> Task: Beginning with the line below that contains "matrix factorisation as" and ending with the line that contains "The package includes", retype every line exactly. Pictures are not copied.

> Saved data entries:
********************

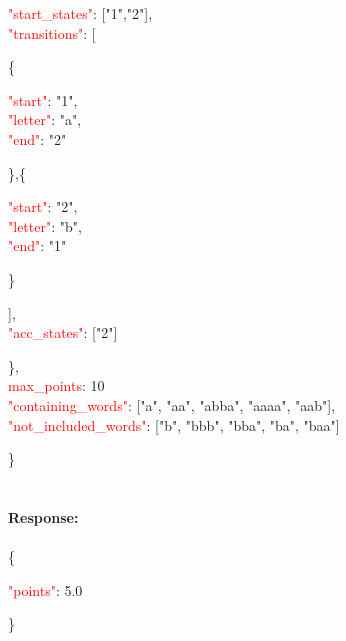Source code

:     \begin{adjustwidth}{7.5 mm}{0 cm}
     \begin{adjustwidth}{7.5 mm}{0 cm}
        \textcolor{red}{"start\_states"}: ["1","2"], \\
        \textcolor{red}{"transitions"}: [
        \begin{adjustwidth}{7.5 mm}{0 cm}
          \{
            \begin{adjustwidth}{7.5 mm}{0 cm}
            \textcolor{red}{"start"}: "1", \\
            \textcolor{red}{"letter"}: "a", \\
            \textcolor{red}{"end"}: "2" 
            \end{adjustwidth}
          \},\{ 
            \begin{adjustwidth}{7.5 mm}{0 cm}
            \textcolor{red}{"start"}: "2",\\
            \textcolor{red}{"letter"}: "b", \\
            \textcolor{red}{"end"}: "1"
            \end{adjustwidth}
          \}
        \end{adjustwidth}
        ],\\
        \textcolor{red}{"acc\_states"}: ["2"]
    \end{adjustwidth}
    \},\\
  \textcolor{red}{max\_points}: 10 \\
  \textcolor{red}{"containing\_words"}: ["a", "aa", "abba", "aaaa", "aab"],\\
  \textcolor{red}{"not\_included\_words"}: ["b", "bbb", "bba", "ba", "baa"]
  \end{adjustwidth}
     \} \\
     \ \\
\ \\
\textbf{Response:}\\
\ \\
\{
    \begin{adjustwidth}{7.5 mm}{0 cm}
    \textcolor{red}{"points"}: 5.0
    \end{adjustwidth}
\}
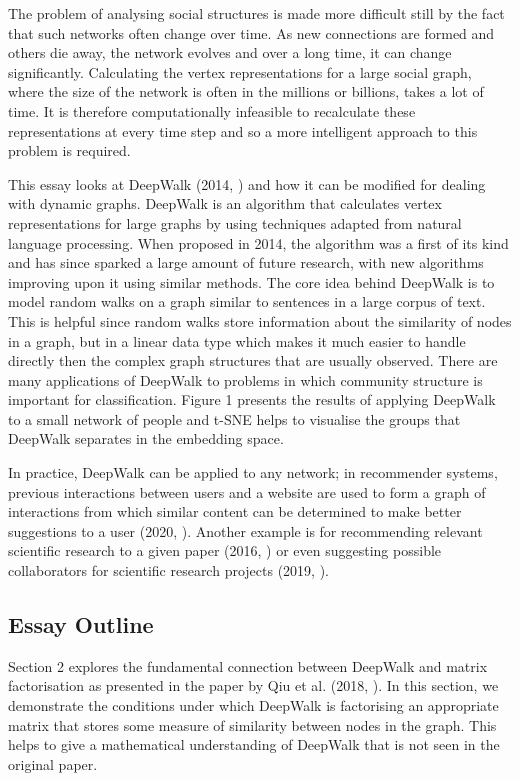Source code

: \documentclass[a4paper]{article}
\begin{document}
The problem of analysing social structures is made more difficult still by the
fact that such networks often change over time. As new connections are formed
and others die away, the network evolves and over a long time, it can
change significantly. Calculating the vertex representations for a large social
graph, where the size of the network is often in the millions or billions, takes
a lot of time. It is therefore computationally infeasible to recalculate these
representations at every time step and so a more intelligent approach to this
problem is required.

This essay looks at DeepWalk (2014, \cite{deepwalk}) and how it can be modified for dealing with dynamic
graphs. DeepWalk is an algorithm that calculates vertex representations for
large graphs by using techniques adapted from natural language processing. When proposed in 2014,
 the algorithm was a first of its kind and has since sparked a large amount of future research, with new
algorithms improving upon it using similar methods. The core idea behind DeepWalk is to model random walks
on a graph similar to sentences in a large corpus of text. This is helpful since random walks store information
about the similarity of nodes in a graph, but in a linear data type which makes it much easier to handle directly then the
complex graph structures that are usually observed. There are many applications of DeepWalk to problems in which community structure is important for classification. Figure 1 presents the results of applying DeepWalk to a small network of people and t-SNE helps to visualise the groups that DeepWalk separates in the embedding space.

In practice, DeepWalk can be applied to any network; in recommender systems, previous interactions between users and a website are used to form a graph of interactions from which similar content can be determined to make better
suggestions to a user (2020, \cite{bai2020}). Another example is for recommending relevant scientific research to a given paper (2016, \cite{zhao2016}) or even suggesting possible collaborators for scientific research projects (2019, \cite{xu2019}).


\subsection{Essay Outline}
Section 2 explores the fundamental connection between DeepWalk and
matrix factorisation as presented in the paper by Qiu et al. (2018, \cite{qiu2018}). In
this section, we demonstrate the conditions under which DeepWalk is factorising
an appropriate matrix that stores some measure of similarity between
nodes in the graph. This helps to give a mathematical understanding of DeepWalk that is not seen in the original paper.
\end{document}

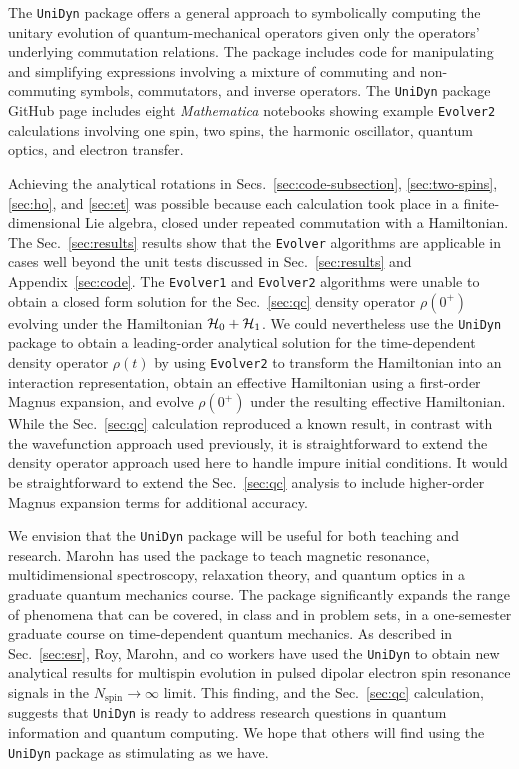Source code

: 
The \verb+UniDyn+ package offers a general approach to symbolically computing the unitary evolution of quantum-mechanical operators given only the operators’ underlying commutation relations.
The package includes code for manipulating and simplifying expressions involving a mixture of commuting and non-commuting symbols, commutators, and inverse operators.
The \verb+UniDyn+ package GitHub page includes eight \emph{Mathematica} notebooks showing example \verb+Evolver2+ calculations involving one spin, two spins, the harmonic oscillator, quantum optics, and electron transfer.

Achieving the analytical rotations in Secs.~\ref{sec:code-subsection}, \ref{sec:two-spins}, \ref{sec:ho}, and \ref{sec:et} was possible because each calculation took place in a finite-dimensional Lie algebra, closed under repeated commutation with a Hamiltonian.
The Sec.~\ref{sec:results} results show that the \verb+Evolver+ algorithms are applicable in cases well beyond the unit tests discussed in Sec.~\ref{sec:results} and Appendix~\ref{sec:code}.
The \verb+Evolver1+ and \verb+Evolver2+ algorithms were unable to obtain a closed form solution for the Sec.~\ref{sec:qc} density operator $\rho(0^{+})$ evolving under the Hamiltonian ${\cal H}_0 + {\cal H}_1$.
We could nevertheless use the \verb+UniDyn+ package to obtain a leading-order analytical solution for the time-dependent density operator $\rho(t)$ by using \verb+Evolver2+ to transform the Hamiltonian into an interaction representation, obtain an effective Hamiltonian using a first-order Magnus expansion, and evolve $\rho(0^{+})$ under the resulting effective Hamiltonian.
While the Sec.~\ref{sec:qc} calculation reproduced a known result, in contrast with the wavefunction approach used previously, it is straightforward to extend the density operator approach used here to handle impure initial conditions.
It would be straightforward to extend the Sec.~\ref{sec:qc} analysis to include higher-order Magnus expansion terms for additional accuracy.

We envision that the \verb+UniDyn+ package will be useful for both teaching and research.
Marohn has used the package to teach magnetic resonance, multidimensional spectroscopy, relaxation theory, and quantum optics in a graduate quantum mechanics course.
The package significantly expands the range of phenomena that can be covered, in class and in problem sets, in a one-semester graduate course on time-dependent quantum mechanics.
As described in Sec.~\ref{sec:esr}, Roy, Marohn, and co workers have used the \verb+UniDyn+ to obtain new analytical results for multispin evolution in pulsed dipolar electron spin resonance signals in the $N_{\mathrm{spin}} \rightarrow \infty$ limit. 
This finding, and the Sec.~\ref{sec:qc} calculation, suggests that  \verb+UniDyn+ is ready to address research questions in quantum information and quantum computing.
We hope that others will find using the \verb+UniDyn+ package as stimulating as we have.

********************

> Written response:
matrix factorisation as presented in the paper by Qiu et al. (2018, \cite{qiu2018}). In
this section, we demonstrate the conditions under which DeepWalk is factorising
an appropriate matrix that stores some measure of similarity between
nodes in the graph. This helps to give a mathematical understanding of DeepWalk that is not seen in the original paper.
\end{document}

Source code

: 
The \verb+UniDyn+ package offers a general approach to symbolically computing the unitary evolution of quantum-mechanical operators given only the operators’ underlying commutation relations.
The package includes code for manipulating and simplifying expressions involving a mixture of commuting and non-commuting symbols, commutators, and inverse operators.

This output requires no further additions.